Accès aux origines et souci de normalité

25 Depuis quelques années, des voix se sont élevées dans le débat public pour dénoncer la souffrance des enfants nés de géniteurs inconnus et mettre fin à l’anonymat du don de gamètes [Mehl, 2011]. Un discours d’inspiration psychanalytique prônant un accès possible aux origines et se réclamant de réformes récentes conduites dans certains pays européens (Suède, Pays‑Bas, Royaume‑Uni) s’est largement diffusé. Si, en 2011, les lois bioéthiques sont restées inchangées sur ce point, indéniablement l’idée d’un accès aux origines a gagné en légitimité. Certaines familles homoparentales féminines reprennent ses principaux arguments : refuser le mensonge ou le déni, reconnaître une dimension humaine et intentionnelle à l’acte du don.

26

— Question : Qu’est‑ce qui était important dans le choix que vous avez fait que ce soit un donneur ouvert ?
— Annabelle : Quand même se donner, même si on ne maîtrise pas tout et que l’on n’a pas entièrement les rênes en main, on a cette petite possibilité. […] Oui, si vraiment pour l’enfant, au fond de lui, c’est très important de connaître une partie de ses origines, de pas lui fermer directement la porte par un choix.
— Mathilde : Parce qu’on a lu des choses aussi ou on a entendu des témoignages comme quoi pour certains enfants ne pas pouvoir avoir accès à leurs origines ça aurait pu être très compliqué à vivre, notamment le fait que par exemple en France il y a un organisme qui s’appelle le Cecos où les médecins ont les informations sur les donneurs, où ils ont tout dans des bureaux, dans des fichiers, classés et si l’enfant se présente et qu’il demande des informations sur son donneur, on lui dit non alors que, les informations, elles sont dans le bureau, quoi.
— Annabelle : Il y a d’autres personnes que la personne concernée qui peuvent le savoir mais pas la personne concernée et, ça, ça peut être mal vécu. […] Parce que la politique jusqu’à présent c’était de masquer pour les couples hétéro le fait qu’il y ait un donneur et qu’on fasse en sorte que les parents ce soit de « vrais » parents quoi ! (famille 1).

27 Avec le pacs (1999), puis l’ouverture du mariage aux couples de même sexe (2013), le couple homosexuel s’est progressivement institutionnalisé.

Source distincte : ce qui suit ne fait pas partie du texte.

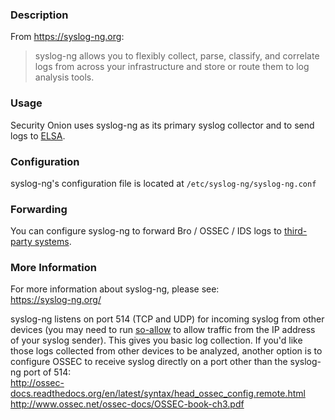 ### Description
From https://syslog-ng.org:
> syslog-ng allows you to flexibly collect, parse, classify, and correlate logs from across your infrastructure and store or route them to log analysis tools.

### Usage
Security Onion uses syslog-ng as its primary syslog collector and to send logs to [ELSA](ELSA).

### Configuration
syslog-ng's configuration file is located at `/etc/syslog-ng/syslog-ng.conf`

### Forwarding
You can configure syslog-ng to forward Bro / OSSEC / IDS logs to [third-party systems](ThirdPartyIntegration).

### More Information
For more information about syslog-ng, please see:  
https://syslog-ng.org/

syslog-ng listens on port 514 (TCP and UDP) for incoming syslog from other devices (you may need to run [so-allow](firewall) to allow traffic from the IP address of your syslog sender).  This gives you basic log collection.  If you'd like those logs collected from other devices to be analyzed, another option is to configure OSSEC to receive syslog directly on a port other than the syslog-ng port of 514:  
http://ossec-docs.readthedocs.org/en/latest/syntax/head_ossec_config.remote.html  
http://www.ossec.net/ossec-docs/OSSEC-book-ch3.pdf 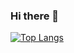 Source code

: ### Hi there 👋

[![Top Langs](https://github-readme-stats.vercel.app/api/top-langs/?username=claudi-test&layout=compact)](https://github.com/anuraghazra/github-readme-stats)

<!--
**claudi-test/claudi-test** is a ✨ _special_ ✨ repository because its `README.md` (this file) appears on your GitHub profile.

Here are some ideas to get you started:

- 🔭 I’m currently working on ...
- 🌱 I’m currently learning ...
- 👯 I’m looking to collaborate on ...
- 🤔 I’m looking for help with ...
- 💬 Ask me about ...
- 📫 How to reach me: ...
- 😄 Pronouns: ...
- ⚡ Fun fact: ...
-->
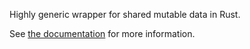 Highly generic wrapper for shared mutable data in Rust.

See [the documentation](https://docs.rs/our) for more information.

Les projets d’alternative à la famille – vue par les homosexuels des années 1970 et 1980 comme une « institution bourgeoise » –, ont fait place à un désir de couple et de famille, traduisant l’aspiration à vivre une homosexualité tranquille, pour l’essentiel réduite à la vie privée. L’arrivée de l’enfant confronte les familles à un ensemble de difficultés qui contrarient ce désir de normalité : au quotidien, la filiation n’est que partiellement reconnue [22], le statut de la mère sociale est fragile, le vocabulaire familial est à inventer, l’enfant et le couple parental sont plongés dans un monde social parfois hostile. La plupart des couples lesbiens avec enfant se préparent à devoir faire face à ces difficultés et mettent en œuvre une parenté réflexive [Déchaux et Darius, 2016] de sorte que l’enfant n’ait pas à souffrir des conditions particulières de sa conception. L’accès aux origines, le fait de pouvoir nommer le géniteur et lui reconnaître une identité de personne, est une démarche de normalisation, l’enjeu étant de composer avec les attentes du milieu social (parentèle, voisinage, institutions scolaires et médicales, monde du travail, etc.) Le souci de normalité se renforce sous l’effet des difficultés, réelles ou anticipées [Ryan et Berkowits, 2009].

28 Ayant repéré cette quête de normalité, certaines cliniques ciblant les familles homoparentales féminines, comme Stork Klinik au Danemark, se démarquent du positionnement des banques de sperme qui s’adressent à une clientèle plus hétérogène.

La clinique Stork

Fondée en 1999 par Nina Stork, lesbienne et sage‑femme, qui elle‑même a eu recours à l’insémination artificielle (IA) et à la fiv, la clinique a pris un essor particulier à partir de 2007 lorsque la loi danoise a ouvert l’IA aux lesbiennes et aux femmes célibataires. En 2011, Stork Klinik a créé à Copenhague un autre établissement spécialisé dans la fiv. Depuis sa création, la clinique a permis la naissance de 5 001 enfants comme l’indique un compteur figurant sur son site web. Elle s’est spécialisée dans la pma pour couples lesbiens et dispose de son propre stock de sperme issu, via Cryos International et European Sperm Bank, de donneurs « d’apparence caucasienne/européenne, âgés en moyenne de 25 ans ». Les clientes ont toutefois la possibilité de se procurer le sperme par elles‑mêmes, soit auprès de banques de sperme, soit en recourant à un donneur de leur entourage.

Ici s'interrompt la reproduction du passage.